Family Guy, Movin' Out (Brian's Song)

"Lifetime is a cable channel that caters to middle-aged moms. And by caters to them, I mean panders to them. Lifetime has some original shows; Unreal, Preachers' Daughters, Dance Moms, Little Women: LA, The Client List, Devious Maids...people watch this shit? But if you want to see the good stuff, you gotta check out the Lifetime Original Movies. Lifetime airs many movies targeted to women. My mom was watching one of these once, and that's how I got introduced to the whole thing. I walked in, and I was like "Mom, what is this crap?", and she said "Stop hating everything, you nitpicking, faggot-lipped, adopted piece of shit." But enough about that."

Boyfriend: “He did it.”
(He points at someone who is, in fact, the bad guy. She's shocked.)
Girlfriend: “But he hasn’t even said anything yet; how did you know?”
Boyfriend: “This is a Lifetime movie, and he has a penis.”

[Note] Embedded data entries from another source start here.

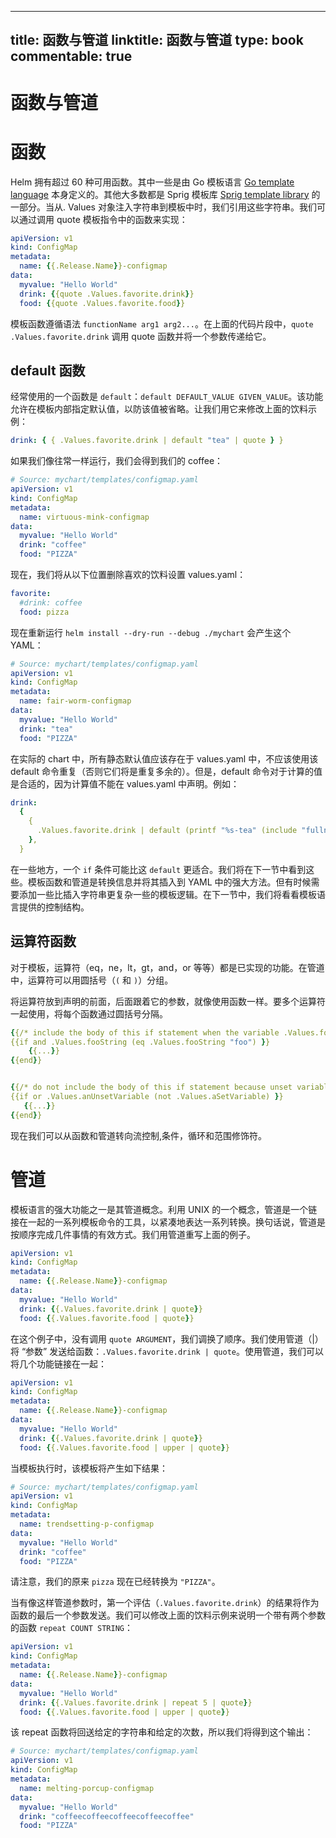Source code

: 
---
title: 函数与管道
linktitle: 函数与管道
type: book
commentable: true
---

# 函数与管道

# 函数

Helm 拥有超过 60 种可用函数。其中一些是由 Go 模板语言 [Go template language](https://godoc.org/text/template) 本身定义的。其他大多数都是 Sprig 模板库 [Sprig template library](https://godoc.org/github.com/Masterminds/sprig) 的一部分。当从. Values 对象注入字符串到模板中时，我们引用这些字符串。我们可以通过调用 quote 模板指令中的函数来实现：

```yaml
apiVersion: v1
kind: ConfigMap
metadata:
  name: {{.Release.Name}}-configmap
data:
  myvalue: "Hello World"
  drink: {{quote .Values.favorite.drink}}
  food: {{quote .Values.favorite.food}}
```

模板函数遵循语法 `functionName arg1 arg2...`。在上面的代码片段中，`quote .Values.favorite.drink` 调用 quote 函数并将一个参数传递给它。

## default 函数

经常使用的一个函数是 `default`：`default DEFAULT_VALUE GIVEN_VALUE`。该功能允许在模板内部指定默认值，以防该值被省略。让我们用它来修改上面的饮料示例：

```yaml
drink: { { .Values.favorite.drink | default "tea" | quote } }
```

如果我们像往常一样运行，我们会得到我们的 coffee：

```yaml
# Source: mychart/templates/configmap.yaml
apiVersion: v1
kind: ConfigMap
metadata:
  name: virtuous-mink-configmap
data:
  myvalue: "Hello World"
  drink: "coffee"
  food: "PIZZA"
```

现在，我们将从以下位置删除喜欢的饮料设置 values.yaml：

```yaml
favorite:
  #drink: coffee
  food: pizza
```

现在重新运行 `helm install --dry-run --debug ./mychart` 会产生这个 YAML：

```yaml
# Source: mychart/templates/configmap.yaml
apiVersion: v1
kind: ConfigMap
metadata:
  name: fair-worm-configmap
data:
  myvalue: "Hello World"
  drink: "tea"
  food: "PIZZA"
```

在实际的 chart 中，所有静态默认值应该存在于 values.yaml 中，不应该使用该 default 命令重复（否则它们将是重复多余的）。但是，default 命令对于计算的值是合适的，因为计算值不能在 values.yaml 中声明。例如：

```yaml
drink:
  {
    {
      .Values.favorite.drink | default (printf "%s-tea" (include "fullname" .)),
    },
  }
```

在一些地方，一个 `if` 条件可能比这 `default` 更适合。我们将在下一节中看到这些。模板函数和管道是转换信息并将其插入到 YAML 中的强大方法。但有时候需要添加一些比插入字符串更复杂一些的模板逻辑。在下一节中，我们将看看模板语言提供的控制结构。

## 运算符函数

对于模板，运算符（eq，ne，lt，gt，and，or 等等）都是已实现的功能。在管道中，运算符可以用圆括号（`(` 和 `)`）分组。

将运算符放到声明的前面，后面跟着它的参数，就像使用函数一样。要多个运算符一起使用，将每个函数通过圆括号分隔。

```yaml
{{/* include the body of this if statement when the variable .Values.fooString xists and is set to "foo" */}}
{{if and .Values.fooString (eq .Values.fooString "foo") }}
    {{...}}
{{end}}


{{/* do not include the body of this if statement because unset variables evaluate o false and .Values.setVariable was negated with the not function. */}}
{{if or .Values.anUnsetVariable (not .Values.aSetVariable) }}
   {{...}}
{{end}}
```

现在我们可以从函数和管道转向流控制,条件，循环和范围修饰符。

# 管道

模板语言的强大功能之一是其管道概念。利用 UNIX 的一个概念，管道是一个链接在一起的一系列模板命令的工具，以紧凑地表达一系列转换。换句话说，管道是按顺序完成几件事情的有效方式。我们用管道重写上面的例子。

```yaml
apiVersion: v1
kind: ConfigMap
metadata:
  name: {{.Release.Name}}-configmap
data:
  myvalue: "Hello World"
  drink: {{.Values.favorite.drink | quote}}
  food: {{.Values.favorite.food | quote}}
```

在这个例子中，没有调用 `quote ARGUMENT`，我们调换了顺序。我们使用管道（|）将 “参数” 发送给函数：`.Values.favorite.drink | quote`。使用管道，我们可以将几个功能链接在一起：

```yaml
apiVersion: v1
kind: ConfigMap
metadata:
  name: {{.Release.Name}}-configmap
data:
  myvalue: "Hello World"
  drink: {{.Values.favorite.drink | quote}}
  food: {{.Values.favorite.food | upper | quote}}
```

当模板执行时，该模板将产生如下结果：

```yaml
# Source: mychart/templates/configmap.yaml
apiVersion: v1
kind: ConfigMap
metadata:
  name: trendsetting-p-configmap
data:
  myvalue: "Hello World"
  drink: "coffee"
  food: "PIZZA"
```

请注意，我们的原来 `pizza` 现在已经转换为 `"PIZZA"`。

当有像这样管道参数时，第一个评估（`.Values.favorite.drink`）的结果将作为函数的最后一个参数发送。我们可以修改上面的饮料示例来说明一个带有两个参数的函数 `repeat COUNT STRING`：

```yaml
apiVersion: v1
kind: ConfigMap
metadata:
  name: {{.Release.Name}}-configmap
data:
  myvalue: "Hello World"
  drink: {{.Values.favorite.drink | repeat 5 | quote}}
  food: {{.Values.favorite.food | upper | quote}}
```

该 repeat 函数将回送给定的字符串和给定的次数，所以我们将得到这个输出：

```yaml
# Source: mychart/templates/configmap.yaml
apiVersion: v1
kind: ConfigMap
metadata:
  name: melting-porcup-configmap
data:
  myvalue: "Hello World"
  drink: "coffeecoffeecoffeecoffeecoffee"
  food: "PIZZA"
```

"It looks like the casting people just waltzed into an Applebee’s and randomly picked people to play the parts as fast as they could so they could get on with their 3 martini lunch. “You’re white. You can play Billy!” I look more like Jane Mancini than the actress playing Jane Mancini does. But you know, I wouldn’t have it any other way. It’s a Lifetime movie. I want community theater wigs, acting that makes Megan Fox look like Tilda Swinton and actors who look absolutely nothing like the person they’re playing. I want that shit to be a wreck from top to bottom. And judging by that picture, it looks like the Melrose Place movie is well on its way."
Michael K., "The cast looked exactly like the original cast and by that I mean not at all."

Hey sexy stranger
Let’s go to my place
And please don’t harvest my kidney
Don’t give me that incredulous face
I saw a movie like that on Lifetime

I am not letting you abandon me here again! Those bitches on Lifetime might put up with it, but not me!